Enfin, cette recherche soulève plusieurs enjeux liés à ce métier et aux formes nouvelles de pénibilité non encore reconnues par la loi, telles que les pénibilités interactionnelles, qui pourraient avoir leur place dans les négociations visant à assurer un droit à un départ anticipé à la retraite, comme dans d’autres professions difficiles.
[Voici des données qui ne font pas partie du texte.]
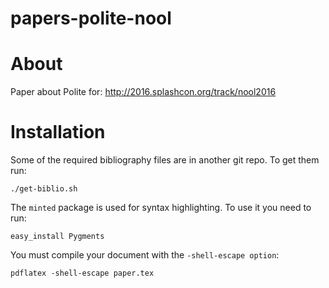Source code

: # papers-polite-nool

About
=====
Paper about Polite for: http://2016.splashcon.org/track/nool2016

Installation
============

Some of the required bibliography files are in another git repo. To get them run: 

    ./get-biblio.sh

The `minted` package is used for syntax highlighting. To use it you need to run: 

    easy_install Pygments
    
You must compile your document with the `-shell-escape option`: 

    pdflatex -shell-escape paper.tex 


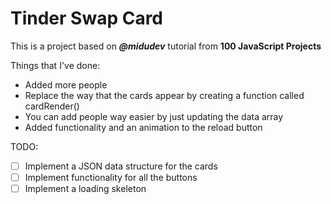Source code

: # Tinder Swap Card

This is a project based on ***@midudev*** tutorial from **100 JavaScript Projects**

Things that I've done:

* Added more people
* Replace the way that the cards appear by creating a function called cardRender()
* You can add people way easier by just updating the data array
* Added functionality and an animation to the reload button

TODO:

* [ ] Implement a JSON data structure for the cards
* [ ] Implement functionality for all the buttons
* [ ] Implement a loading skeleton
Limites et voies de recherche futures

Notre étude comporte un certain nombre de limites. D’abord, elle porte sur un métier particulier occupé par des salariés ayant le statut de fonctionnaire. Ce statut joue un rôle protecteur (ne serait-ce que parce que les droits sociaux sont plus développés que pour des ripeurs en intérim, par exemple), mais pour autant, au sein de ce statut, nous observons des variations dans les formes de l’engagement au travail. La question statutaire ne semble donc pas être un déterminant à lui seul de la manière de s’engager dans le travail. Par ailleurs, elle a une visée principalement exploratoire. D’autres recherches pourraient être ainsi menées sur d’autres groupes professionnels (comme, par exemple, les trieurs industriels, Chay et Thoemmes, 2015; les aides à domicile, Guerrero et al., 2020) afin d’identifier et de comparer d’autres formes d’engagement au travail dans les « sales boulots ». Par ailleurs, il serait tout à fait pertinent de resituer l’engagement au travail dans la trajectoire socioprofessionnelle des salariés afin de mieux saisir les dynamiques à l’oeuvre dans la construction de leur engagement. De la même manière, il serait fructueux d’étudier les processus à l’oeuvre dans les transitions entre les phases d’engagement et de désengagement des salariés et d’interroger leurs liens avec la justice organisationnelle perçue par les salariés. Enfin, il serait intéressant de questionner les relations entre le rapport au travail et les modes d’engagement au travail, dans la continuité des recherches de Ferreras (2007).